The number of novel coronavirus cases worldwide is nearing 83.6 million as of the first day of 2021, according to data compiled by Johns Hopkins University.
The US-based university has recorded 83,579,767 infections and 1,820,923 deaths as of Friday since the virus first emerged in the Chinese city of Wuhan in December 2019.
With more than 345,847 deaths and over 19.97 million cases, the US is currently the country hardest hit by the disease, followed by India with 10.28 million cases, Brazil with 7.67 million and Russia with 3.15 million.
Other countries with more than 1 million cases include France with 2.67 million infections, the UK with 2.49 million, Turkey with 2.2 million, Italy with 2.1 million, Spain with 1.9 million, Germany with 1.76 million, Colombia with 1.64 million, Argentina with 1.62 million, Mexico with 1.42 million, Poland with 1.3 million, Iran with 1.23 million, Ukraine with 1.09 million, South Africa with 1.05 million and Peru with 1.01 million.
In addition to the US, countries that have lost over 10,000 lives in the pandemic include Brazil with 194,949 deaths, India with 148,994, Mexico with 125,807, Italy with 74,159, the UK with 73,627, France with 64,760, Russia with 56,798, Iran with 55,337, Spain with 50,837 and Argentina with 43,245, Colombia with 43,213, Peru with 37,680, Germany with 33,835, Poland with 28,956, South Africa with 28,469, Indonesia with 22,329, Turkey with 20,881, Belgium with 19,528, Ukraine with 19,437, Chile with 16,660, Romania with 15,841, Canada with 15,632, Ecuador with 14,034, Iraq with 12,824, Czechia with 11,711, Netherlands with 11,525 and Pakistan with 10,176.
At least 47,162,055 people worldwide have been confirmed to have recovered from the disease.
Since the pandemic erupted roughly a year ago, a vaccine by German firm BioNTech and US company Pfizer became the first drug to receive emergency validation by the World Health Organization on Thursday.

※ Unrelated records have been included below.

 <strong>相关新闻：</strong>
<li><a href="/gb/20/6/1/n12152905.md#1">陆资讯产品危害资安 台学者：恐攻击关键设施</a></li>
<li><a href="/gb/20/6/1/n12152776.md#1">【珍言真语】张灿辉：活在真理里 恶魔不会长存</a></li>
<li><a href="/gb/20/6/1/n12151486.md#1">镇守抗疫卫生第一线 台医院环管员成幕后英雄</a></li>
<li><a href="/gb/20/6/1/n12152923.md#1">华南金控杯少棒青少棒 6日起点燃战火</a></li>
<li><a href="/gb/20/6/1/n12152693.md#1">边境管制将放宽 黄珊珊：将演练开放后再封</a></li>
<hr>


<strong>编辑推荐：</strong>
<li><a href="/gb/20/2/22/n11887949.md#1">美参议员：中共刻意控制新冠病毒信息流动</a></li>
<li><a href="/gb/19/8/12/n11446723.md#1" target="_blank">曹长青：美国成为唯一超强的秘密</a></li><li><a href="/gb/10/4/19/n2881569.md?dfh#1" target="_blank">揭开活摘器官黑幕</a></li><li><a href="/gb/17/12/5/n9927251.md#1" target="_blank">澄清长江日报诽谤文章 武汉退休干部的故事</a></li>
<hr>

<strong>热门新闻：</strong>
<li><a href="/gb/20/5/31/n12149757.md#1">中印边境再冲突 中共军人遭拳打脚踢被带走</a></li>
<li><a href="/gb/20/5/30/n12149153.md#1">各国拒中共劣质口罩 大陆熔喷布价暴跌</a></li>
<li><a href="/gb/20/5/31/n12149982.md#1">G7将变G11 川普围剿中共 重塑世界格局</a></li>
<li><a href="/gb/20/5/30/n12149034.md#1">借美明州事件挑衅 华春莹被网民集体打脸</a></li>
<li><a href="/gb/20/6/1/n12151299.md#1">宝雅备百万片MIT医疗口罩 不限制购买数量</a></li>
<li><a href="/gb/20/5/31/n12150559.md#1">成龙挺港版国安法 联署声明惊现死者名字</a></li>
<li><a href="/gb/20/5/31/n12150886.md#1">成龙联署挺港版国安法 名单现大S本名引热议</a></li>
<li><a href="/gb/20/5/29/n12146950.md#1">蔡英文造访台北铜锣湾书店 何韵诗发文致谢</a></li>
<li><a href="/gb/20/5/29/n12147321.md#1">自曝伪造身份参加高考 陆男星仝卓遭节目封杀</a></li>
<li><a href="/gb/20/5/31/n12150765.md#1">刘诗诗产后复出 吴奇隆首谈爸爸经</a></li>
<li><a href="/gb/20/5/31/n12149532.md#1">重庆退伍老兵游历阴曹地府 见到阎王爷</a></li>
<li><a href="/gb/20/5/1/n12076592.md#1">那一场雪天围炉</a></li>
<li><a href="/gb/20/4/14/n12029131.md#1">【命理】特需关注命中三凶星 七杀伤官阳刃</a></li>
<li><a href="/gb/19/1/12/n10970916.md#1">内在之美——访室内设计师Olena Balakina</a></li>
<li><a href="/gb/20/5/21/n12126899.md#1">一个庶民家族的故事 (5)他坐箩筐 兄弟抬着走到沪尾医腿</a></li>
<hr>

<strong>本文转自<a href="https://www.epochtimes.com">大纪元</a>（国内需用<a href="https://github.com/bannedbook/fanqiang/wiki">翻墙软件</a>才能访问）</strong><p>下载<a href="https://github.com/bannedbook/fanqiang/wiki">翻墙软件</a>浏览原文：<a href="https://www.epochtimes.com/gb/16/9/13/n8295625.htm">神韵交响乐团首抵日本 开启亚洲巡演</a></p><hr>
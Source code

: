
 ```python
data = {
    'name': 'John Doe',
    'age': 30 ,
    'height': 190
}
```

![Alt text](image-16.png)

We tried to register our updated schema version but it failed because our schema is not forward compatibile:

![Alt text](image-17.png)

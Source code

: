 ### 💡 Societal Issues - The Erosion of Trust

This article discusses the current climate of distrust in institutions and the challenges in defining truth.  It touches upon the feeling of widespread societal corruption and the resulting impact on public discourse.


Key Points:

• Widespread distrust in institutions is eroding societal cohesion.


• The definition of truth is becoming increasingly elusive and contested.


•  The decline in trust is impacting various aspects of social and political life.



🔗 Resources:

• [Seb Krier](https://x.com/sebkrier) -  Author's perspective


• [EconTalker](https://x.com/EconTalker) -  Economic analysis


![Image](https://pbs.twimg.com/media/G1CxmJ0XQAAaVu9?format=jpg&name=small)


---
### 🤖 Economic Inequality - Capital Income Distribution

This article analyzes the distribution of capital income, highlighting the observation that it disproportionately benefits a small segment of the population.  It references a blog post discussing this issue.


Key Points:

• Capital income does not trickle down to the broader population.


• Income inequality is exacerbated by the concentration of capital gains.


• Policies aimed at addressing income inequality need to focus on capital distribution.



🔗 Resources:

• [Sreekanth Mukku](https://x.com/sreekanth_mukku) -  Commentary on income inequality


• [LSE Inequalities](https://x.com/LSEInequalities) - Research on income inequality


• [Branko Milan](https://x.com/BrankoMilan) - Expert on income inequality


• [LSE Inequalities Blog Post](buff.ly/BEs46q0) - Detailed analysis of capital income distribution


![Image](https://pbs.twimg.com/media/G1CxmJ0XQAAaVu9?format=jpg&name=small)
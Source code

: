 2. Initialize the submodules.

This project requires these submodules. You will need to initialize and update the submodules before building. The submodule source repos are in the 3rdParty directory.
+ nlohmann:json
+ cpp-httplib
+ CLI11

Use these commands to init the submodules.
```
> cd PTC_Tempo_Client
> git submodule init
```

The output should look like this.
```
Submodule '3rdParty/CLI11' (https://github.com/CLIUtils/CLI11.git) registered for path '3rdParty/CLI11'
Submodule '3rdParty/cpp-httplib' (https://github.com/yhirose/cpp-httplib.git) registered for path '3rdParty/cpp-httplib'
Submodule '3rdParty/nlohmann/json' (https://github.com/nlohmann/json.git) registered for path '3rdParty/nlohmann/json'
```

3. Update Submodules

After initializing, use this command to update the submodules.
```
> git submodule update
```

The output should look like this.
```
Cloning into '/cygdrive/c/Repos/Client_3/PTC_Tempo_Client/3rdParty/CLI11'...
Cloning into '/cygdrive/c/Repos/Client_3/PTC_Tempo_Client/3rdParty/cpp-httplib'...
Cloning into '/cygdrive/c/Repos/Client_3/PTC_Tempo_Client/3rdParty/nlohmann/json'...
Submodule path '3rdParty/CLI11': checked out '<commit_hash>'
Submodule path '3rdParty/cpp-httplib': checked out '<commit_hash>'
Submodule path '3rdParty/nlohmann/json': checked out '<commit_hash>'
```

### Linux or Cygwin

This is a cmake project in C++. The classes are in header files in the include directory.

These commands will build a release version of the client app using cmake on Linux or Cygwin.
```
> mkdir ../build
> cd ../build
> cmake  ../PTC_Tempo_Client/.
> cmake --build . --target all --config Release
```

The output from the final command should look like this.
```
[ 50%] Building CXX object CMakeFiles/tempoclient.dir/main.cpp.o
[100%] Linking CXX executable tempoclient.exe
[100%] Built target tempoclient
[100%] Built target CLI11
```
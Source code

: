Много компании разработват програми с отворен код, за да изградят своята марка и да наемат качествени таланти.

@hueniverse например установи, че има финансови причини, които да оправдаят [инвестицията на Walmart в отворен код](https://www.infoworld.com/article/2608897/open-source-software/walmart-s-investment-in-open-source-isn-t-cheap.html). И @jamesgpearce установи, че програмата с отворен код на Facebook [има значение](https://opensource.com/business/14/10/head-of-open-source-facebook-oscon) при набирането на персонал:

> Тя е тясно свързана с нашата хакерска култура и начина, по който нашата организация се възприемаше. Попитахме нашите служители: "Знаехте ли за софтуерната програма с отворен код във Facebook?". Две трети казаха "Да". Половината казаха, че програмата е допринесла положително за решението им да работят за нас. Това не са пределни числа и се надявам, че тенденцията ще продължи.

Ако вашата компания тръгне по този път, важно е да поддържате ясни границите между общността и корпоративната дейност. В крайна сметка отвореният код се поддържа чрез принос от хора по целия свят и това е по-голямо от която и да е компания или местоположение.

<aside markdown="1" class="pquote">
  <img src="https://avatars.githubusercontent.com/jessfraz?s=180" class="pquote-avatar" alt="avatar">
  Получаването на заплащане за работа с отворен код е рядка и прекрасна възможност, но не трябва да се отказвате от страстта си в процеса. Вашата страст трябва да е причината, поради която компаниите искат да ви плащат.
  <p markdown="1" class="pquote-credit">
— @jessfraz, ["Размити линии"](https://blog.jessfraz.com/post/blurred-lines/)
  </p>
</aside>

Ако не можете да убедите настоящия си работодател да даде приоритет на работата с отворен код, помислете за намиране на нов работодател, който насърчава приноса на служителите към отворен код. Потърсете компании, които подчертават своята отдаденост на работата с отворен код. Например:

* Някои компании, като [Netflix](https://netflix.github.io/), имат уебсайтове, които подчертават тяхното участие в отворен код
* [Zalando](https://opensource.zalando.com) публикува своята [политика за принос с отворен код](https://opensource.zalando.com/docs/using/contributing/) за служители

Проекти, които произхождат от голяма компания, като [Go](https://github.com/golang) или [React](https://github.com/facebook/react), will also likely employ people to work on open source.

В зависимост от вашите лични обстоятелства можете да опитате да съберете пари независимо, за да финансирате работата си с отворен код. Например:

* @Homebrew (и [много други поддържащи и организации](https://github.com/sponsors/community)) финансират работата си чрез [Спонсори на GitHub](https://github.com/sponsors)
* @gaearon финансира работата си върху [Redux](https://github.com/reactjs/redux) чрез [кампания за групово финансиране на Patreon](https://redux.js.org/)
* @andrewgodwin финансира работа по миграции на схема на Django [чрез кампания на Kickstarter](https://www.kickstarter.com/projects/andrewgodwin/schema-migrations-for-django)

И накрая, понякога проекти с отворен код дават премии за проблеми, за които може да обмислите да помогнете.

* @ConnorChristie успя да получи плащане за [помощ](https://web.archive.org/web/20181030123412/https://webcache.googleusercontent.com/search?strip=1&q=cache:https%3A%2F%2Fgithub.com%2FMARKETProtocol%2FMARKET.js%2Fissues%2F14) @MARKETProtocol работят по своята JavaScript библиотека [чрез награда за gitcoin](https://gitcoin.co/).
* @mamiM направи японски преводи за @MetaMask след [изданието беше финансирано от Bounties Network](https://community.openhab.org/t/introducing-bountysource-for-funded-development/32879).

Earlier, the UK had become the first Western country to approve a vaccine against the novel coronavirus on Dec. 2, when it authorized the Pfizer/BioNTech jab for emergency use. Russia, meanwhile, had already been administering its own Sputnik V vaccine.
Up to 50 countries including the US, as well as the members of the EU, have now approved vaccines for either emergency or normal use.